Despite new eligibility criteria that took effect in 2013 which should incentivise investments in Least Developed Countries (LDCs), the majority of offsets come from projects in China, Ukraine and Russia. Only 0.04% of offsets used came from LDCs.
From the 1st January 2013 only international offsets originating from LDCs were eligible to enter the EU ETS. However, this restriction is not foolproof because it does not exclude projects from richer countries if they were registered before 2013.
Eva Filzmoser, Director of Carbon Market Watch commented “This latest data shows that European companies are still subsidising Russian and Ukrainian offsetting projects, instead of investing in Least Developed Countries or spurring European action. ”
Last week aggregate offset data released by the European Commission excluded the specific origin of these offsets. This latest data reveals where the offsets came from, but unfortunately falls short on information at the installation level so it is impossible to see which company bought what.

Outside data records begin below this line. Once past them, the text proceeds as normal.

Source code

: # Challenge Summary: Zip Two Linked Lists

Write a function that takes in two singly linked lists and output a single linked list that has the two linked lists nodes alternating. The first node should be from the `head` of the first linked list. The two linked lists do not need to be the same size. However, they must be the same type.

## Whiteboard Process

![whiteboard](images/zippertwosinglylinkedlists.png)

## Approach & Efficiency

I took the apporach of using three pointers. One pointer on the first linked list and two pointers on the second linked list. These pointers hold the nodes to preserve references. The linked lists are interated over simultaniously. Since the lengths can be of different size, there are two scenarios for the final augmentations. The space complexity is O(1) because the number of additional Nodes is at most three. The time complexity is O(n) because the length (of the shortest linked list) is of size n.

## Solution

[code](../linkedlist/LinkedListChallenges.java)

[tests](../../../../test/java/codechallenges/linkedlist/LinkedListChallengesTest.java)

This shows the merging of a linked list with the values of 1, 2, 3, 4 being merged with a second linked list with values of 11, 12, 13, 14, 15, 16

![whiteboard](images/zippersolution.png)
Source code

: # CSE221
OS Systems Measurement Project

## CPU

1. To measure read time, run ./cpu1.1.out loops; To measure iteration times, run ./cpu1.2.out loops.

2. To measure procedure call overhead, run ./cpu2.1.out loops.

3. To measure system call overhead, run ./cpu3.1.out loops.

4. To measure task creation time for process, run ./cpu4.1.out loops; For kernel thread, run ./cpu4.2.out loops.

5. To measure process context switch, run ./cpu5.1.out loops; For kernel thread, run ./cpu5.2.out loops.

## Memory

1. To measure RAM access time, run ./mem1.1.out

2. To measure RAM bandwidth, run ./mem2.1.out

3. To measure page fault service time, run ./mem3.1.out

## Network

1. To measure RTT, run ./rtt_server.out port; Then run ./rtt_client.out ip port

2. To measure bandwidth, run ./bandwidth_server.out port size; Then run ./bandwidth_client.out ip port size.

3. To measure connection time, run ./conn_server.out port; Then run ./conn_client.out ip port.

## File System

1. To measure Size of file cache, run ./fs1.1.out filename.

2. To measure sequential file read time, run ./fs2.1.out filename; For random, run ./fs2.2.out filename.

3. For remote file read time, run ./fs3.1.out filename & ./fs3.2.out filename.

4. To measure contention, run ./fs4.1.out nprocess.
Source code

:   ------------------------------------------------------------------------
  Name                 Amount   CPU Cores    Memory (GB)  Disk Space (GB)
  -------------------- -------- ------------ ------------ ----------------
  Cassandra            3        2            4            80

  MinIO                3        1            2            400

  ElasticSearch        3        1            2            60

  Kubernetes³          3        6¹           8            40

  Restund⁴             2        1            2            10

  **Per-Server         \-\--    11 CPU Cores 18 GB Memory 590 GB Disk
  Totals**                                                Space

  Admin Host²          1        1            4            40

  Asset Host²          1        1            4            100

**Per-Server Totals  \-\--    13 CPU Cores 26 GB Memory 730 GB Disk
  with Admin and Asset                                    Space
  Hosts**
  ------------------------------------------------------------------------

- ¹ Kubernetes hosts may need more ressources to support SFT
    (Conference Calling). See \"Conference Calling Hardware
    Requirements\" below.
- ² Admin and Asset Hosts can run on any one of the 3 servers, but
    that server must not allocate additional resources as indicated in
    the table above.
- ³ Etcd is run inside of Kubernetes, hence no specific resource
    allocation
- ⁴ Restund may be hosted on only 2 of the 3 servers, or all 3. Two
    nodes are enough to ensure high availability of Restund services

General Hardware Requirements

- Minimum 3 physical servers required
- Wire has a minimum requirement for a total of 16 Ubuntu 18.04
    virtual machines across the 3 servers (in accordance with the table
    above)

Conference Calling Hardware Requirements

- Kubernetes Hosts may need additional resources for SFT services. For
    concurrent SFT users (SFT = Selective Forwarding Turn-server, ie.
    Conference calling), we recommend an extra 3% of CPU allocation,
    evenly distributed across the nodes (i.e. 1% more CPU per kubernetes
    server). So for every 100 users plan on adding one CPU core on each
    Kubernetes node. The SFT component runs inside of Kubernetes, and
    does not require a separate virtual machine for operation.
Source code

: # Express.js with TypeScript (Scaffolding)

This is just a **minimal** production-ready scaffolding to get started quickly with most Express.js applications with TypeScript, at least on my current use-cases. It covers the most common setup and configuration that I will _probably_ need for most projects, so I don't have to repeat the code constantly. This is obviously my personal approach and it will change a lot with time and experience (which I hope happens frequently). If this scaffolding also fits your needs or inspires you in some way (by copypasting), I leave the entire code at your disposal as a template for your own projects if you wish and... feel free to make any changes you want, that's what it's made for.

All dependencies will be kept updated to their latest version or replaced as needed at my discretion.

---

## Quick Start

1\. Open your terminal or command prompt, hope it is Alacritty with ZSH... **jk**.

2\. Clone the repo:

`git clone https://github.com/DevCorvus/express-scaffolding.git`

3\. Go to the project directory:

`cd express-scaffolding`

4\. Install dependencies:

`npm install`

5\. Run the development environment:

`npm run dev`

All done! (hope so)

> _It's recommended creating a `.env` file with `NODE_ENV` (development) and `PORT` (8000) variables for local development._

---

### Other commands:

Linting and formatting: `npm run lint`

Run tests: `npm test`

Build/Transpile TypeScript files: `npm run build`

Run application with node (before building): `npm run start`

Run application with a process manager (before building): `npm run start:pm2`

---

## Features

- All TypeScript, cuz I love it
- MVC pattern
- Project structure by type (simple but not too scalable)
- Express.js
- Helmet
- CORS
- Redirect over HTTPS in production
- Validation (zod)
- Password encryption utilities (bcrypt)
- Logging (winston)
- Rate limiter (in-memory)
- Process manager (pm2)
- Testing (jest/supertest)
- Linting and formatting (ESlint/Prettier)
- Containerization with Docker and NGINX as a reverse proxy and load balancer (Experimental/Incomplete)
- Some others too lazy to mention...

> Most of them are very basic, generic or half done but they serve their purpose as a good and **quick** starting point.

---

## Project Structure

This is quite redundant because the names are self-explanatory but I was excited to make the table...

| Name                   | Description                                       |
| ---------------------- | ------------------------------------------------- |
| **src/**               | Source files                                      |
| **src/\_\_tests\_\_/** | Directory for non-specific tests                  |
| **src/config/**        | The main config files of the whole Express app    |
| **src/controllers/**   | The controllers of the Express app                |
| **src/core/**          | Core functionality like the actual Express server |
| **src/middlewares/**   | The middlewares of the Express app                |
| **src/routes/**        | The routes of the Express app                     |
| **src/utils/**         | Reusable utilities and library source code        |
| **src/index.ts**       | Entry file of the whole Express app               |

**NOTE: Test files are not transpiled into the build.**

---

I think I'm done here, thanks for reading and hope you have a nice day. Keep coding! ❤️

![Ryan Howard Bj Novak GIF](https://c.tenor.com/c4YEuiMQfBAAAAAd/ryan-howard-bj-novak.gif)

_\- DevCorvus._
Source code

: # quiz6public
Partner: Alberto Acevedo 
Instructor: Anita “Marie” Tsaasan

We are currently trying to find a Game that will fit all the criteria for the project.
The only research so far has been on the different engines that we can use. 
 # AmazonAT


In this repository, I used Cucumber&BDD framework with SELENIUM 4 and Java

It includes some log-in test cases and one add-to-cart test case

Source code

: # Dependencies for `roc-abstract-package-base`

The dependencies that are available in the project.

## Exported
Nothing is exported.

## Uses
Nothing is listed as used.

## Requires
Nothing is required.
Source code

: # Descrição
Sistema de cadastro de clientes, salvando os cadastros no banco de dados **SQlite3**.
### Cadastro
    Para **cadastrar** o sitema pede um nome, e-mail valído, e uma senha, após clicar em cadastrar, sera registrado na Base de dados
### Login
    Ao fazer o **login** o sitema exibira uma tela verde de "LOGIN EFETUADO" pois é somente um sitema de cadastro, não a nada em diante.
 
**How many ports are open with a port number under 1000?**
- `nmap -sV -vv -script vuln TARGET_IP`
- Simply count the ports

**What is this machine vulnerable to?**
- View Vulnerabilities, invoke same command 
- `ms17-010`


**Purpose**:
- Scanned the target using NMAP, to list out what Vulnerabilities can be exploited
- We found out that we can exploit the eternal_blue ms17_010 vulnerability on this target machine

“In the absence of clear rules for companies to stay away from dubious projects that are tainted by human right abuses, we need transparency in order to hold companies accountable for their investment decisions. “ says Eva Filzmoser.
In 2013, only 0.04% of the 133 million offsets that entered the EU ETS are from poor countries, even though new offsets should only come from poor countries. Almost 90% of the offsets (CERs and ERUs) came from just three countries: China, Ukraine and Russia.
“Business-as-usual projects from China, Ukraine and Russia constitute the majority of international credits used. The lack of emission reductions that these offsets represent further undermines the EU’s carbon market that is already suffering from credibility issues. With around 1.2 billion offsets already having entered the EU ETS, the only way to preserve the environmental integrity of the scheme is to permanently retire carbon credits.” Femke de Jong, Policy Officer of Carbon Market Watch.”